Exercise directions — The data that follows is to be copied exactly, with each image removed.

Provided entries —
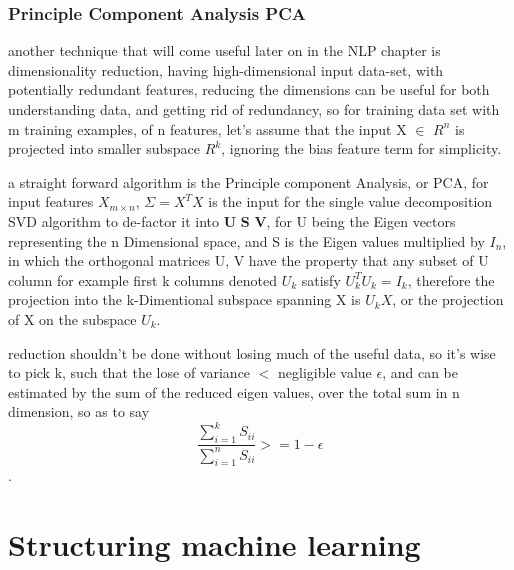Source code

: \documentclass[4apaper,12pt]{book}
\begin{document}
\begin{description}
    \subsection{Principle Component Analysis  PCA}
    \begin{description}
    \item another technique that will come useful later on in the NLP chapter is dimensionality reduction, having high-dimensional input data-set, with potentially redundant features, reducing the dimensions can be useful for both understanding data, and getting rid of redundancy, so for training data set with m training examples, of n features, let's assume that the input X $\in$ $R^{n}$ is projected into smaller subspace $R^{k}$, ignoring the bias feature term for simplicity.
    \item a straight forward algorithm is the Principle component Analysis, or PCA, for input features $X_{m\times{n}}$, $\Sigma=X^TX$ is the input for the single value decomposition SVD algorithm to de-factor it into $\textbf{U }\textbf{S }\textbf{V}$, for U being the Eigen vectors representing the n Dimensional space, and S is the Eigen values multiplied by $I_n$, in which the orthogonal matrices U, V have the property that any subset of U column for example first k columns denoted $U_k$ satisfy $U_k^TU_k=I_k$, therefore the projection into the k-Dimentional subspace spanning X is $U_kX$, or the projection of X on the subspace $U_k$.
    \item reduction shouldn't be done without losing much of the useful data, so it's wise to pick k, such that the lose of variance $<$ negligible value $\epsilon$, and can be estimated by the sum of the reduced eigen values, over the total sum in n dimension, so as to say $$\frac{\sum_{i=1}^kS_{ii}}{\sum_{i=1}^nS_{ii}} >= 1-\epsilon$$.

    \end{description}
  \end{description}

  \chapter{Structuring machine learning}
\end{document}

Answer space —
Source code

: \documentclass[4apaper,12pt]{book}
\begin{document}
\begin{description}
    \subsection{Principle Component Analysis  PCA}
    \begin{description}
    \item another technique that will come useful later on in the NLP chapter is dimensionality reduction, having high-dimensional input data-set, with potentially redundant features, reducing the dimensions can be useful for both understanding data, and getting rid of redundancy, so for training data set with m training examples, of n features, let's assume that the input X $\in$ $R^{n}$ is projected into smaller subspace $R^{k}$, ignoring the bias feature term for simplicity.
    \item a straight forward algorithm is the Principle component Analysis, or PCA, for input features $X_{m\times{n}}$, $\Sigma=X^TX$ is the input for the single value decomposition SVD algorithm to de-factor it into $\textbf{U }\textbf{S }\textbf{V}$, for U being the Eigen vectors representing the n Dimensional space, and S is the Eigen values multiplied by $I_n$, in which the orthogonal matrices U, V have the property that any subset of U column for example first k columns denoted $U_k$ satisfy $U_k^TU_k=I_k$, therefore the projection into the k-Dimentional subspace spanning X is $U_kX$, or the projection of X on the subspace $U_k$.
    \item reduction shouldn't be done without losing much of the useful data, so it's wise to pick k, such that the lose of variance $<$ negligible value $\epsilon$, and can be estimated by the sum of the reduced eigen values, over the total sum in n dimension, so as to say $$\frac{\sum_{i=1}^kS_{ii}}{\sum_{i=1}^nS_{ii}} >= 1-\epsilon$$.

    \end{description}
  \end{description}

  \chapter{Structuring machine learning}
\end{document}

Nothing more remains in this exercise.